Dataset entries

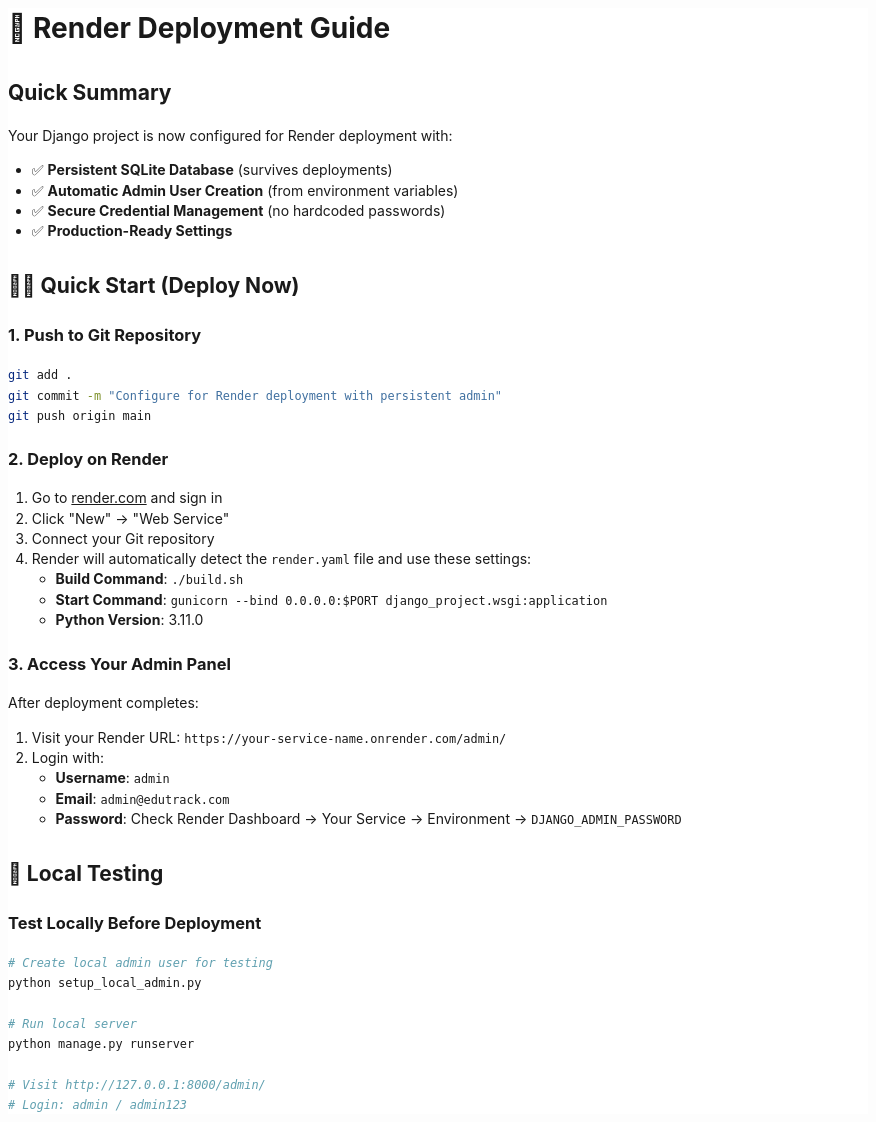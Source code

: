 # 🚀 Render Deployment Guide

## Quick Summary
Your Django project is now configured for Render deployment with:
- ✅ **Persistent SQLite Database** (survives deployments)
- ✅ **Automatic Admin User Creation** (from environment variables)
- ✅ **Secure Credential Management** (no hardcoded passwords)
- ✅ **Production-Ready Settings**

## 🏃‍♂️ Quick Start (Deploy Now)

### 1. Push to Git Repository
```bash
git add .
git commit -m "Configure for Render deployment with persistent admin"
git push origin main
```

### 2. Deploy on Render
1. Go to [render.com](https://render.com) and sign in
2. Click "New" → "Web Service"
3. Connect your Git repository
4. Render will automatically detect the `render.yaml` file and use these settings:
   - **Build Command**: `./build.sh`
   - **Start Command**: `gunicorn --bind 0.0.0.0:$PORT django_project.wsgi:application`
   - **Python Version**: 3.11.0

### 3. Access Your Admin Panel
After deployment completes:
1. Visit your Render URL: `https://your-service-name.onrender.com/admin/`
2. Login with:
   - **Username**: `admin`
   - **Email**: `admin@edutrack.com`
   - **Password**: Check Render Dashboard → Your Service → Environment → `DJANGO_ADMIN_PASSWORD`

## 🔧 Local Testing

### Test Locally Before Deployment
```bash
# Create local admin user for testing
python setup_local_admin.py

# Run local server
python manage.py runserver

# Visit http://127.0.0.1:8000/admin/
# Login: admin / admin123
```
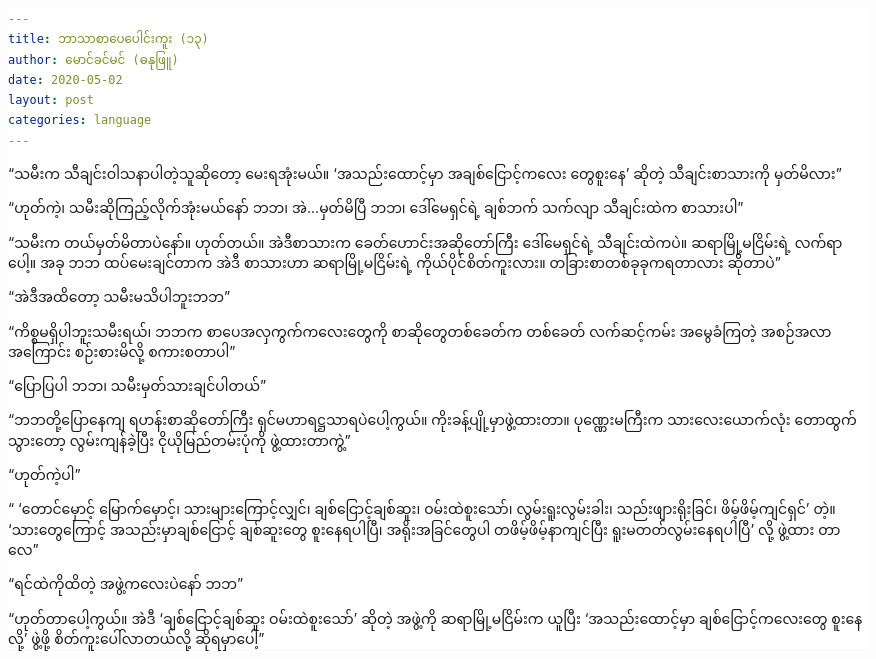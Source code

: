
 ```yaml
---
title: ဘာသာစာပေပေါင်းကူး (၁၃)
author: မောင်ခင်မင် (ဓနုဖြူ)
date: 2020-05-02
layout: post
categories: language
---
```

“သမီးက သီချင်းဝါသနာပါတဲ့သူဆိုတော့ မေးရအုံးမယ်။ ‘အသည်းထောင့်မှာ အချစ်ငြောင့်ကလေး တွေစူးနေ’ ဆိုတဲ့ သီချင်းစာသားကို မှတ်မိလား”

 


“ဟုတ်ကဲ့၊ သမီးဆိုကြည့်လိုက်အုံးမယ်နော် ဘဘ၊ အဲ...မှတ်မိပြီ ဘဘ၊ ဒေါ်မေရှင်ရဲ့ ချစ်ဘက် သက်လျာ သီချင်းထဲက စာသားပါ”

 


“သမီးက တယ်မှတ်မိတာပဲနော်။ ဟုတ်တယ်။ အဲဒီစာသားက ခေတ်ဟောင်းအဆိုတော်ကြီး ဒေါ်မေရှင်ရဲ့ သီချင်းထဲကပဲ။ ဆရာမြို့မငြိမ်းရဲ့ လက်ရာပေါ့။ အခု ဘဘ ထပ်မေးချင်တာက အဲဒီ စာသားဟာ ဆရာမြို့မငြိမ်းရဲ့ ကိုယ်ပိုင်စိတ်ကူးလား။ တခြားစာတစ်ခုခုကရတာလား ဆိုတာပဲ”

 


“အဲဒီအထိတော့ သမီးမသိပါဘူးဘဘ”

 


“ကိစ္စမရှိပါဘူးသမီးရယ်၊ ဘဘက စာပေအလှကွက်ကလေးတွေကို စာဆိုတွေတစ်ခေတ်က တစ်ခေတ် လက်ဆင့်ကမ်း အမွေခံကြတဲ့ အစဉ်အလာအကြောင်း စဉ်းစားမိလို့ စကားစတာပါ”

 


“ပြောပြပါ ဘဘ၊ သမီးမှတ်သားချင်ပါတယ်”

 


“ဘဘတို့ပြောနေကျ ရဟန်းစာဆိုတော်ကြီး ရှင်မဟာရဋ္ဌသာရပဲပေါ့ကွယ်။ ကိုးခန့်ပျို့မှာဖွဲ့ထားတာ။ ပုဏ္ဏေးမကြီးက သားလေးယောက်လုံး တောထွက်သွားတော့ လွမ်းကျန်ခဲ့ပြီး ငိုယိုမြည်တမ်းပုံကို ဖွဲ့ထားတာကွဲ့”

 


“ဟုတ်ကဲ့ပါ”

 


“ ‘တောင်မှောင့် မြောက်မှောင့်၊ သားများကြောင့်လျှင်၊ ချစ်ငြောင့်ချစ်ဆူး၊ ဝမ်းထဲစူးသော်၊ လွမ်းရူးလွမ်းခါး၊ သည်းဖျားရိုးခြင်၊ ဖိမ့်ဖိမ့်ကျင်ရှင်’ တဲ့။ ‘သားတွေကြောင့် အသည်းမှာချစ်ငြောင့် ချစ်ဆူးတွေ စူးနေရပါပြီ၊ အရိုးအခြင်တွေပါ တဖိမ့်ဖိမ့်နာကျင်ပြီး ရူးမတတ်လွမ်းနေရပါပြီ’ လို့ ဖွဲ့ထား တာလေ”

 


“ရင်ထဲကိုထိတဲ့ အဖွဲ့ကလေးပဲနော် ဘဘ”

 


“ဟုတ်တာပေါ့ကွယ်။ အဲဒီ ‘ချစ်ငြောင့်ချစ်ဆူး ဝမ်းထဲစူးသော်’ ဆိုတဲ့ အဖွဲ့ကို ဆရာမြို့မငြိမ်းက ယူပြီး ‘အသည်းထောင့်မှာ ချစ်ငြောင့်ကလေးတွေ စူးနေလို့’ ဖွဲ့ဖို့ စိတ်ကူးပေါ်လာတယ်လို့ ဆိုရမှာပေါ့”

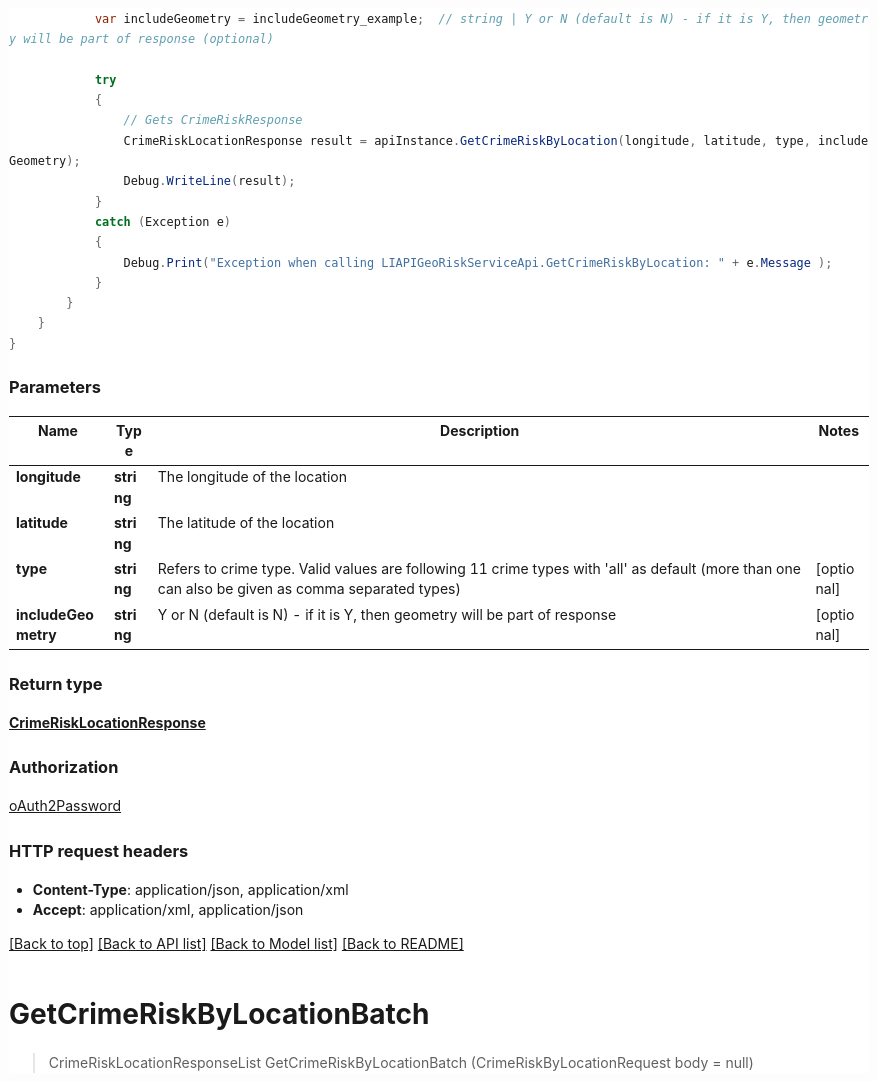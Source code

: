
 ```csharp
            var includeGeometry = includeGeometry_example;  // string | Y or N (default is N) - if it is Y, then geometry will be part of response (optional) 

            try
            {
                // Gets CrimeRiskResponse
                CrimeRiskLocationResponse result = apiInstance.GetCrimeRiskByLocation(longitude, latitude, type, includeGeometry);
                Debug.WriteLine(result);
            }
            catch (Exception e)
            {
                Debug.Print("Exception when calling LIAPIGeoRiskServiceApi.GetCrimeRiskByLocation: " + e.Message );
            }
        }
    }
}
```

### Parameters

Name | Type | Description  | Notes
------------- | ------------- | ------------- | -------------
 **longitude** | **string**| The longitude of the location | 
 **latitude** | **string**| The latitude of the location | 
 **type** | **string**| Refers to crime type. Valid values are following 11 crime types with &#39;all&#39; as default (more than one can also be given as comma separated types) | [optional] 
 **includeGeometry** | **string**| Y or N (default is N) - if it is Y, then geometry will be part of response | [optional] 

### Return type

[**CrimeRiskLocationResponse**](CrimeRiskLocationResponse.md)

### Authorization

[oAuth2Password](../README.md#oAuth2Password)

### HTTP request headers

 - **Content-Type**: application/json, application/xml
 - **Accept**: application/xml, application/json

[[Back to top]](#) [[Back to API list]](../README.md#documentation-for-api-endpoints) [[Back to Model list]](../README.md#documentation-for-models) [[Back to README]](../README.md)

<a name="getcrimeriskbylocationbatch"></a>
# **GetCrimeRiskByLocationBatch**
> CrimeRiskLocationResponseList GetCrimeRiskByLocationBatch (CrimeRiskByLocationRequest body = null)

**INSTRUCTIONS TO FOLLOW:** Which lines hold the word "application"? Return all of them from the records above.

**RESPONSE BELOW:**
   - **Start Command**: `gunicorn --bind 0.0.0.0:$PORT django_project.wsgi:application`
 - **Content-Type**: application/json, application/xml
 - **Accept**: application/xml, application/json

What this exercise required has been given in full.